Hayes bends his knees to get down in a stance and shows pleasing engagement defending on the ball.
There are flashes of side-to-side quickness and the leveraging of his six-foot-eight wingspan into enveloping smaller point guards in isolation. He proved himself capable of staying in front of quick guards out in space in European ball, puts in the effort to contest pull-ups when he can force them and has the standing reach to block a shot defending on the ball.
But it’s still up for debate whether that quickness should be expected to translate to the NBA. Especially because Hayes has disappointed in terms of leveraging his well put together 216-pound frame into playing with enough physicality to be able to chest up and contain dribble penetration through contact regularly. He also fouled a lot, with his average of 4.8 personal fouls per 40 minutes standing out as the third-worst mark among perimeter players on ESPN’s top 100
In pick-and-roll, Hayes struggles to get skinny over a ball-screen at the point of attack. He hustles in pursuit to get back into plays in an attempt to release the help back to the roll man in a timely manner but doesn’t make impact plays bothering the ballhandler from behind all that often.
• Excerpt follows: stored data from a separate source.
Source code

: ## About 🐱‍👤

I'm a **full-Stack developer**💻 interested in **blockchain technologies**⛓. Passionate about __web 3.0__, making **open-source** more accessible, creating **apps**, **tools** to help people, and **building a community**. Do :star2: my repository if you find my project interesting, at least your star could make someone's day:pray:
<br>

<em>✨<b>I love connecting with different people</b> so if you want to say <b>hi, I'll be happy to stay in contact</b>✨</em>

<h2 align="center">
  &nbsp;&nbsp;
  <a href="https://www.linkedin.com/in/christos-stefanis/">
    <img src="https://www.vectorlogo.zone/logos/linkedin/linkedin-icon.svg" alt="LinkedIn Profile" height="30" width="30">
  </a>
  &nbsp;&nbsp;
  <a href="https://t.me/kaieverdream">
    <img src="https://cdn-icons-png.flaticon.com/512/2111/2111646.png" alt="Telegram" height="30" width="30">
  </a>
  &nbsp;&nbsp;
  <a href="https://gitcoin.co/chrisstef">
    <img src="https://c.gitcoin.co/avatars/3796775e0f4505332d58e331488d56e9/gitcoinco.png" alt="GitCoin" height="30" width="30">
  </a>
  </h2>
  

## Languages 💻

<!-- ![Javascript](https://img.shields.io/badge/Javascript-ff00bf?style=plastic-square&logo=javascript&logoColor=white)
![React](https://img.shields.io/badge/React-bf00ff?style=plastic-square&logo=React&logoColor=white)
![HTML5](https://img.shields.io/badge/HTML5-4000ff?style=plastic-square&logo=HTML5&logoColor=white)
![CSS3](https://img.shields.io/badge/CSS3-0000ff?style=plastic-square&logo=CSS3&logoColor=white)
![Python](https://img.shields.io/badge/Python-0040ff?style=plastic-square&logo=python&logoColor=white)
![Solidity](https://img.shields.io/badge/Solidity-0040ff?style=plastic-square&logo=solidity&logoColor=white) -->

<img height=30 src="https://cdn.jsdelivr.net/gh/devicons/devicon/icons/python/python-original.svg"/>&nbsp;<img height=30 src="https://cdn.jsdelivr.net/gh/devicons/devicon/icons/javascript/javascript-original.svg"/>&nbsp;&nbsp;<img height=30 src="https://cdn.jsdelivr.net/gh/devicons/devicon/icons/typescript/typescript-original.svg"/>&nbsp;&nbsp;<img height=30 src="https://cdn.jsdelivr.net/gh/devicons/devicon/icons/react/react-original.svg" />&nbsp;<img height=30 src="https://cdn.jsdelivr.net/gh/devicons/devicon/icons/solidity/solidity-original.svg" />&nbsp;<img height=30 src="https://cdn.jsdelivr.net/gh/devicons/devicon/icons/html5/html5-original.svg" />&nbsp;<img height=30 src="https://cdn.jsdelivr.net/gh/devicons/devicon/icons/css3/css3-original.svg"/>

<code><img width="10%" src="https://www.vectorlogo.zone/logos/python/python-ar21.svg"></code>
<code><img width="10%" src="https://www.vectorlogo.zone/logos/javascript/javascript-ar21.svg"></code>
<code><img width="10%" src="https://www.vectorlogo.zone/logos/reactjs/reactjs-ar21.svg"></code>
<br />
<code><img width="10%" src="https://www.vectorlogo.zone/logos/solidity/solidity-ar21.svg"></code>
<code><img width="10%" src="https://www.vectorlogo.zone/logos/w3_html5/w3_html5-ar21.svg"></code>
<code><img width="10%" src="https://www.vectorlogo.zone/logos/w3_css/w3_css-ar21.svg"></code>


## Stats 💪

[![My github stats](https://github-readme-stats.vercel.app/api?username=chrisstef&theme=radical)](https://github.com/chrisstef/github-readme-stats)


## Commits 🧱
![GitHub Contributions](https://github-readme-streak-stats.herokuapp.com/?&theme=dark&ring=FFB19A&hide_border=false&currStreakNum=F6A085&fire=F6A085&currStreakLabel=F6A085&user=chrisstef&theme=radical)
Despite his eight-foot-five standing reach and 216-pound frame, there is no indication he is a good option to pick up bigger players on switches for now, given his general lack of physicality and tenacity.
During Briscoe’s short stint with Ulm, Hayes spent some time off the ball midway through the year.
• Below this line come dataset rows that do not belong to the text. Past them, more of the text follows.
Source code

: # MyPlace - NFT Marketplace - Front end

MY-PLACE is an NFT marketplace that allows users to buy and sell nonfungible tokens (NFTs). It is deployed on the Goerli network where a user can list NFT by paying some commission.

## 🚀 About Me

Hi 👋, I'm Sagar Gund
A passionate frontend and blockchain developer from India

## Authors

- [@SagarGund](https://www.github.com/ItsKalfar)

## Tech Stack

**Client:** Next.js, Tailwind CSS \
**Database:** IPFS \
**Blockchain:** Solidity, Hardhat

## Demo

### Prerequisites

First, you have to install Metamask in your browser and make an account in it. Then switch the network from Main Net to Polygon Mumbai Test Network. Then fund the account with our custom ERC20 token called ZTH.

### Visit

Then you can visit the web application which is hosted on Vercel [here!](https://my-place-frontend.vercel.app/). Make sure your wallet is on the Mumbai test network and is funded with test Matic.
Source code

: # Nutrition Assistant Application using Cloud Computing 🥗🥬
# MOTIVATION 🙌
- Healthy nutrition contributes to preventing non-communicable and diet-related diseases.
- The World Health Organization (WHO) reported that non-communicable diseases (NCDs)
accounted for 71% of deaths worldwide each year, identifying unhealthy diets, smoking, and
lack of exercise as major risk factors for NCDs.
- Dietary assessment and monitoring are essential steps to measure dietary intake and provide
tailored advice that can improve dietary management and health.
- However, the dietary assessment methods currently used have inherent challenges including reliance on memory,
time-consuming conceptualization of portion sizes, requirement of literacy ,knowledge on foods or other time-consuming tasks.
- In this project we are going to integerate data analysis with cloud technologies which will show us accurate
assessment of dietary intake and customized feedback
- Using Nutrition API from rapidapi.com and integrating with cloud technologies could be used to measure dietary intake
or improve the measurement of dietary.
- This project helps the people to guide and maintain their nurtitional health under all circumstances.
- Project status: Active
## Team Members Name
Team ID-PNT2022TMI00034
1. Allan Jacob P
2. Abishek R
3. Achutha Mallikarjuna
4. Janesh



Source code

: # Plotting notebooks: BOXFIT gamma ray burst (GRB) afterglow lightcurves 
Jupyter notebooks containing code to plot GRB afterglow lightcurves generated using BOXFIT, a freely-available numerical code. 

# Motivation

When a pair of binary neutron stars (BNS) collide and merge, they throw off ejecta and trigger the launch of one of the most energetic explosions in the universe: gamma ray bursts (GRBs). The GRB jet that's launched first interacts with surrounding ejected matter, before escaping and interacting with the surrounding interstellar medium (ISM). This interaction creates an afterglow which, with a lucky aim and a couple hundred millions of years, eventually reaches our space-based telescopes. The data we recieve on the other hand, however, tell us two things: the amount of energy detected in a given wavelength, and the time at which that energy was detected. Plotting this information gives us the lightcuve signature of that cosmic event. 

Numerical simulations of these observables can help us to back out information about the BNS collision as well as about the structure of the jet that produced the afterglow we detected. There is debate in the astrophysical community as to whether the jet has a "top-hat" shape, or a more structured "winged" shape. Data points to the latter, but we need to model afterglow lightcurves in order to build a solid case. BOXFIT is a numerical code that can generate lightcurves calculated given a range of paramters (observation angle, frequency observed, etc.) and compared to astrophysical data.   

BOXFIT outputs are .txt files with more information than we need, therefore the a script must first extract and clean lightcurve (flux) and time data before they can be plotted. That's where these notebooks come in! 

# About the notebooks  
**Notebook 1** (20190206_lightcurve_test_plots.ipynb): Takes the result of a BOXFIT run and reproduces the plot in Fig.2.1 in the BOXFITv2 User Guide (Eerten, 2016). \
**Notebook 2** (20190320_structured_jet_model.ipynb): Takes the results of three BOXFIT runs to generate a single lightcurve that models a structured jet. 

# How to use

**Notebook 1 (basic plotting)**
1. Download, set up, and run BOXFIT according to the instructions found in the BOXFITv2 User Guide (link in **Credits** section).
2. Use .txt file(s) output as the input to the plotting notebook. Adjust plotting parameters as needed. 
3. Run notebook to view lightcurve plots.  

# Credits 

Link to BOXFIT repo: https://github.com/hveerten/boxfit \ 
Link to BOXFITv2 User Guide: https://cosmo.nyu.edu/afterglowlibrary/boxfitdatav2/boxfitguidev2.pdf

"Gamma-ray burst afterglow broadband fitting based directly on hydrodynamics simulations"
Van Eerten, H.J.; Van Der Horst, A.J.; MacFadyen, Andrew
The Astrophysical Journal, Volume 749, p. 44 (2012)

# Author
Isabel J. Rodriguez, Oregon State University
He stays in a stance more often than not and has shown to be trustworthy executing the scheme, though his true impact is more of a mixed bag.
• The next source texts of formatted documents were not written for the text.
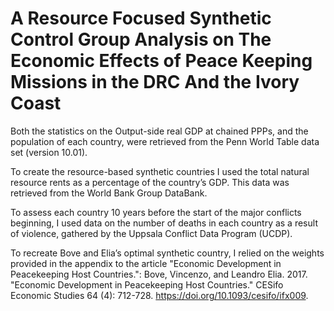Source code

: # A Resource Focused Synthetic Control Group Analysis on The Economic Effects of Peace Keeping Missions in the DRC And the Ivory Coast

Both the statistics on the Output-side real GDP at chained PPPs, and the population of each country, were retrieved from the Penn World Table data set (version 10.01).

To create the resource-based synthetic countries I used the total natural resource rents as a percentage of the country’s GDP. This data was retrieved from the World Bank Group DataBank.

To assess each country 10 years before the start of the major conflicts beginning, I used data on the number of deaths in each country as a result of violence, gathered by the Uppsala Conflict Data Program (UCDP).

To recreate Bove and Elia’s optimal synthetic country, I relied on the weights provided in the appendix to the article "Economic Development in Peacekeeping Host Countries.":
Bove, Vincenzo, and Leandro Elia. 2017. "Economic Development in Peacekeeping Host Countries." CESifo Economic Studies 64 (4): 712-728. https://doi.org/10.1093/cesifo/ifx009.
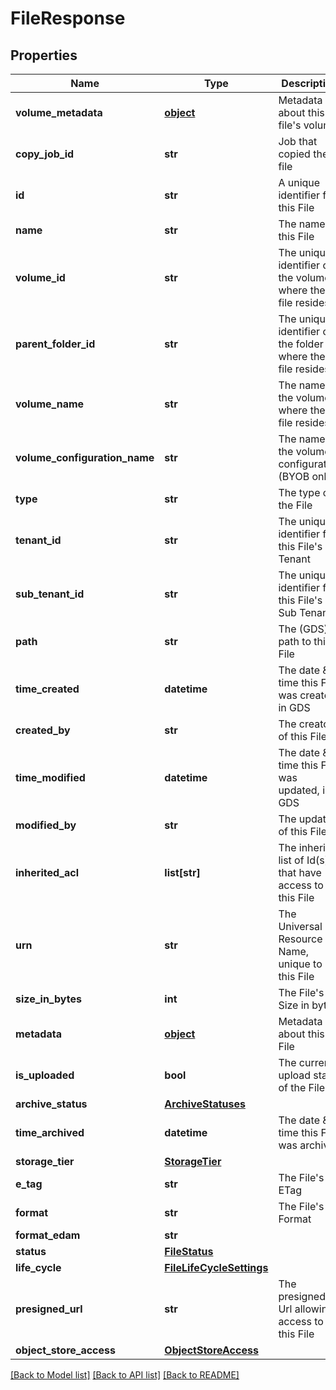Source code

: # FileResponse

## Properties
Name | Type | Description | Notes
------------ | ------------- | ------------- | -------------
**volume_metadata** | [**object**](.md) | Metadata about this file&#39;s volume | [optional] 
**copy_job_id** | **str** | Job that copied the file | [optional] 
**id** | **str** | A unique identifier for this File | [optional] 
**name** | **str** | The name of this File | [optional] 
**volume_id** | **str** | The unique identifier of the volume where the file resides | [optional] 
**parent_folder_id** | **str** | The unique identifier of the folder where the file resides | [optional] 
**volume_name** | **str** | The name of the volume where the file resides | [optional] 
**volume_configuration_name** | **str** | The name of the volume configuration (BYOB only) | [optional] 
**type** | **str** | The type of the File | [optional] 
**tenant_id** | **str** | The unique identifier for this File&#39;s Tenant | [optional] 
**sub_tenant_id** | **str** | The unique identifier for this File&#39;s Sub Tenant | [optional] 
**path** | **str** | The (GDS) path to this File | [optional] 
**time_created** | **datetime** | The date &amp; time this File was created, in GDS | [optional] 
**created_by** | **str** | The creator of this File | [optional] 
**time_modified** | **datetime** | The date &amp; time this File was updated, in GDS | [optional] 
**modified_by** | **str** | The updator of this File | [optional] 
**inherited_acl** | **list[str]** | The inherited list of Id(s) that have access to this File | [optional] 
**urn** | **str** | The Universal Resource Name, unique to this File | [optional] 
**size_in_bytes** | **int** | The File&#39;s Size in bytes | [optional] 
**metadata** | [**object**](.md) | Metadata about this File | [optional] 
**is_uploaded** | **bool** | The current upload state of the File | [optional] 
**archive_status** | [**ArchiveStatuses**](ArchiveStatuses.md) |  | [optional] 
**time_archived** | **datetime** | The date &amp; time this File was archived | [optional] 
**storage_tier** | [**StorageTier**](StorageTier.md) |  | [optional] 
**e_tag** | **str** | The File&#39;s ETag | [optional] 
**format** | **str** | The File&#39;s Format | [optional] 
**format_edam** | **str** |  | [optional] 
**status** | [**FileStatus**](FileStatus.md) |  | [optional] 
**life_cycle** | [**FileLifeCycleSettings**](FileLifeCycleSettings.md) |  | [optional] 
**presigned_url** | **str** | The presigned Url allowing access to this File | [optional] 
**object_store_access** | [**ObjectStoreAccess**](ObjectStoreAccess.md) |  | [optional] 

[[Back to Model list]](../README.md#documentation-for-models) [[Back to API list]](../README.md#documentation-for-api-endpoints) [[Back to README]](../README.md)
His effort is as close to unimpeachable as it gets for an 18-year-old, as he’ll often be seen stopping the ball in transition, rotating in to pick up the roll man, stunting-and-recovering swiftly and helping clog driving lanes.
Hayes has impressed with his quickness and his awareness jumping passing lanes, leveraging his six-foot-eight wingspan into coming up with deflections and steals on the regular – averaging 2.3 steals per 40 minutes last season, which is tied for the seventh-best mark on ESPN’s top 100.
But the teenager is prone to making the mistakes often seen from players that age and isn’t the sort of athlete who can make an impact at the rim or hold up well when forced to chase opponents around the floor.
He is prone to get caught ball watching from time-to-time, isn’t quite quick enough to deny handoffs, helps off the strongside corner an unsettling amount, misses the odd assignment switching on the fly, gambles shooting the gap instead of chasing the shooter around the screen and can be hit-and-miss with his balance when able to force the shooter into putting the ball on the floor on hard closeouts.
Hayes hustles to challenge shots at the rim when his rotations take him there but he’s not an explosive enough leaper to act as a regular threat to block shots often – picking up just nine blocks in 33 appearances last season.
He is not averse to joining scrums and putting a body on whoever is close by, at times attempting to boxout with surprising physicality, but didn’t excel at chasing the ball off the rim himself – collecting just 12.2% of opponents’ misses when he was on the floor last season, a somewhat unimpressive mark for a big guard.